We start again with the basic equilibrium, a minimized distribution network will deliver maximum entropp flow under small shock. In short, is adjusts inventory in the minimum number of exchanges.
In transportation, a shock is seen as long lines at the pump. The theory implies the buyer/seller arrangent is governed by queue management, keep the line length at 1.5 Under minimum net configuration, the fuel buyer looks at queue only, how many lined up at the pump. Waiting times are more important than price
When fuel shortage hit, the queues jump for days, and schedules everywhere are so fouled that the cost is much greater than the cost of a gas hike. After a queue mash up, buyers and seller seek a greater variety of prices over time for their finite fuel purchases.

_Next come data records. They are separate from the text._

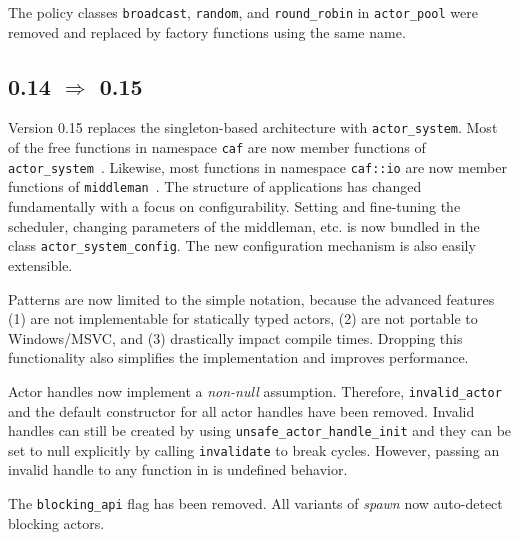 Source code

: The policy classes \lstinline^broadcast^, \lstinline^random^, and \lstinline^round_robin^ in \lstinline^actor_pool^ were removed and replaced by factory functions using the same name.

\clearpage
\subsection{0.14 $\Rightarrow$ 0.15}

Version 0.15 replaces the singleton-based architecture with \lstinline^actor_system^. Most of the free functions in namespace \lstinline^caf^ are now member functions of \lstinline^actor_system^~. Likewise, most functions in namespace \lstinline^caf::io^ are now member functions of \lstinline^middleman^~. The structure of \lib applications has changed fundamentally with a focus on configurability. Setting and fine-tuning the scheduler, changing parameters of the middleman, etc. is now bundled in the class \lstinline^actor_system_config^. The new configuration mechanism is also easily extensible.

Patterns are now limited to the simple notation, because the advanced features (1) are not implementable for statically typed actors, (2) are not portable to Windows/MSVC, and (3) drastically impact compile times. Dropping this functionality also simplifies the implementation and improves performance.

Actor handles now implement a \emph{non-null} assumption. Therefore, \lstinline^invalid_actor^ and the default constructor for all actor handles have been removed. Invalid handles can still be created by using \lstinline^unsafe_actor_handle_init^ and they can be set to null explicitly by calling \lstinline^invalidate^ to break cycles. However, passing an invalid handle to any function in \lib is undefined behavior.

The \lstinline^blocking_api^ flag has been removed. All variants of \emph{spawn} now auto-detect blocking actors.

The regime shift, as Hamilton calls it, is a change in the buyer/seller arrangement. The seller looks at price first. He looks for high but reasonable, then he looks at queue. By maximizing mutual entropy between the fuel budget and the queue length, here results an optimum match between the finite set of buyer fuel needs and the set of localized gas distributed. The net maintains maximal disorder, transaction are maximally encoded.
The result should show up in data comaring unit volume fuel purchases and fuel prices over time. After the Hamitonian shift, the mutual entroyp measure between the two should show fewer unattended mismatches in the sequence. Price and queue length at the finite set of distribution price are back in harmony. The result will be greater fuel efficiency, and we often see a short term burst in fuel usage as it become allocated more efficiently with price signals.